Studio Uno ("Studio One") was an Italian Saturday night variety show, broadcast on Rai 1 (at the time Programma Nazionale) between 1961 and 1966. It is considered one of the most innovative shows on Italian television at the time. This show marked the debut of Mina as television presenter, as well as the breakout of Kessler Twins and Don Lurio.

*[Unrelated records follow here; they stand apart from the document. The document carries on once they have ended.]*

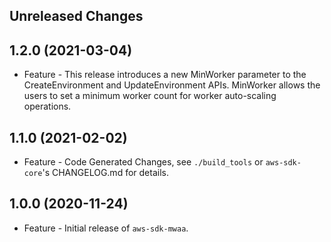 Unreleased Changes
------------------

1.2.0 (2021-03-04)
------------------

* Feature - This release introduces a new MinWorker parameter to the CreateEnvironment and UpdateEnvironment APIs. MinWorker allows the users to set a minimum worker count for worker auto-scaling operations.

1.1.0 (2021-02-02)
------------------

* Feature - Code Generated Changes, see `./build_tools` or `aws-sdk-core`'s CHANGELOG.md for details.

1.0.0 (2020-11-24)
------------------

* Feature - Initial release of `aws-sdk-mwaa`.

Created and directed by Antonello Falqui, it was conceived by Falqui during a trip to the United States he made with the then RAI president Sergio Pugliese, and was inspired by Broadway theatre and by Fred Astaire and Ginger Rogers' musical films. For this reason, together with Don Lurio and a young Gino Landi, longtime Fred Astaire collaborator Hermes Pan was chosen as choreographer. The show has been described as 'characterized by a perfect equilibrium between comical sketches, songs, ballets and guests'. During the show Kesslers and Don Lurio launched the song "Da-da-un-pa". Bruno Canfora served as conductor in all the editions of the show.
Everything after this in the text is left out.